[Entries supplied Boundary: Start]

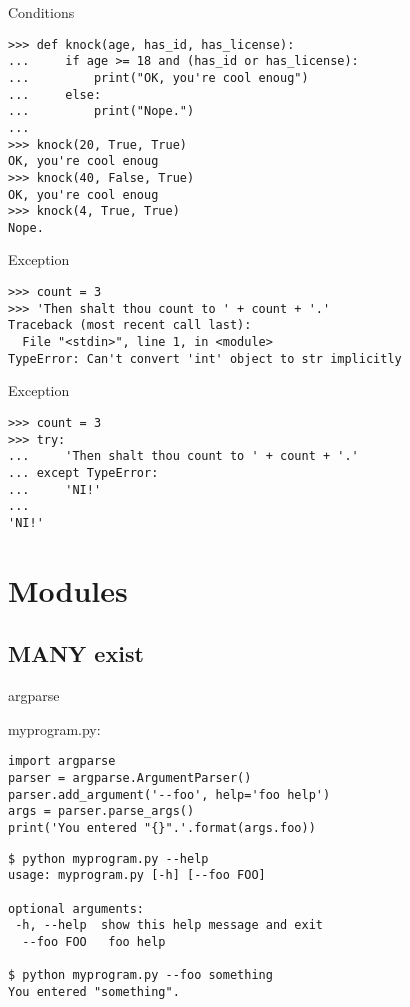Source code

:\documentclass[ignorenonframetext,]{beamer}
\begin{document}
\begin{frame}[fragile]{Conditions}
    \begin{verbatim}
>>> def knock(age, has_id, has_license):
...     if age >= 18 and (has_id or has_license):
...         print("OK, you're cool enoug")
...     else:
...         print("Nope.")
...
>>> knock(20, True, True)
OK, you're cool enoug
>>> knock(40, False, True)
OK, you're cool enoug
>>> knock(4, True, True)
Nope.
    \end{verbatim}
\end{frame}

\begin{frame}[fragile]{Exception}
    \begin{verbatim}
>>> count = 3
>>> 'Then shalt thou count to ' + count + '.'
Traceback (most recent call last):
  File "<stdin>", line 1, in <module>
TypeError: Can't convert 'int' object to str implicitly
    \end{verbatim}
\end{frame}

\begin{frame}[fragile]{Exception}
    \begin{verbatim}
>>> count = 3
>>> try:
...     'Then shalt thou count to ' + count + '.'
... except TypeError:
...     'NI!'
...
'NI!'
    \end{verbatim}
\end{frame}

\section{Modules}
\subsection{MANY exist}

\begin{frame}[fragile]{argparse}

    myprogram.py:
    \begin{verbatim}
import argparse
parser = argparse.ArgumentParser()
parser.add_argument('--foo', help='foo help')
args = parser.parse_args()
print('You entered "{}".'.format(args.foo))
    \end{verbatim}

    \begin{tcolorbox}
        \begin{Verbatim}[fontsize=\small]
$ python myprogram.py --help
usage: myprogram.py [-h] [--foo FOO]

optional arguments:
 -h, --help  show this help message and exit
  --foo FOO   foo help

$ python myprogram.py --foo something
You entered "something".
        \end{Verbatim}
    \end{tcolorbox}
\end{frame}
\end{document}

[Entries supplied Boundary: End]

• Problem to solve:
Please repeat the records above word for word, and do not include the pictures.

• Result of this exercise:
Source code

:\documentclass[ignorenonframetext,]{beamer}
\begin{document}
\begin{frame}[fragile]{Conditions}
    \begin{verbatim}
>>> def knock(age, has_id, has_license):
...     if age >= 18 and (has_id or has_license):
...         print("OK, you're cool enoug")
...     else:
...         print("Nope.")
...
>>> knock(20, True, True)
OK, you're cool enoug
>>> knock(40, False, True)
OK, you're cool enoug
>>> knock(4, True, True)
Nope.
    \end{verbatim}
\end{frame}

\begin{frame}[fragile]{Exception}
    \begin{verbatim}
>>> count = 3
>>> 'Then shalt thou count to ' + count + '.'
Traceback (most recent call last):
  File "<stdin>", line 1, in <module>
TypeError: Can't convert 'int' object to str implicitly
    \end{verbatim}
\end{frame}

\begin{frame}[fragile]{Exception}
    \begin{verbatim}
>>> count = 3
>>> try:
...     'Then shalt thou count to ' + count + '.'
... except TypeError:
...     'NI!'
...
'NI!'
    \end{verbatim}
\end{frame}

\section{Modules}
\subsection{MANY exist}

\begin{frame}[fragile]{argparse}

    myprogram.py:
    \begin{verbatim}
import argparse
parser = argparse.ArgumentParser()
parser.add_argument('--foo', help='foo help')
args = parser.parse_args()
print('You entered "{}".'.format(args.foo))
    \end{verbatim}

    \begin{tcolorbox}
        \begin{Verbatim}[fontsize=\small]
$ python myprogram.py --help
usage: myprogram.py [-h] [--foo FOO]

optional arguments:
 -h, --help  show this help message and exit
  --foo FOO   foo help

$ python myprogram.py --foo something
You entered "something".
        \end{Verbatim}
    \end{tcolorbox}
\end{frame}
\end{document}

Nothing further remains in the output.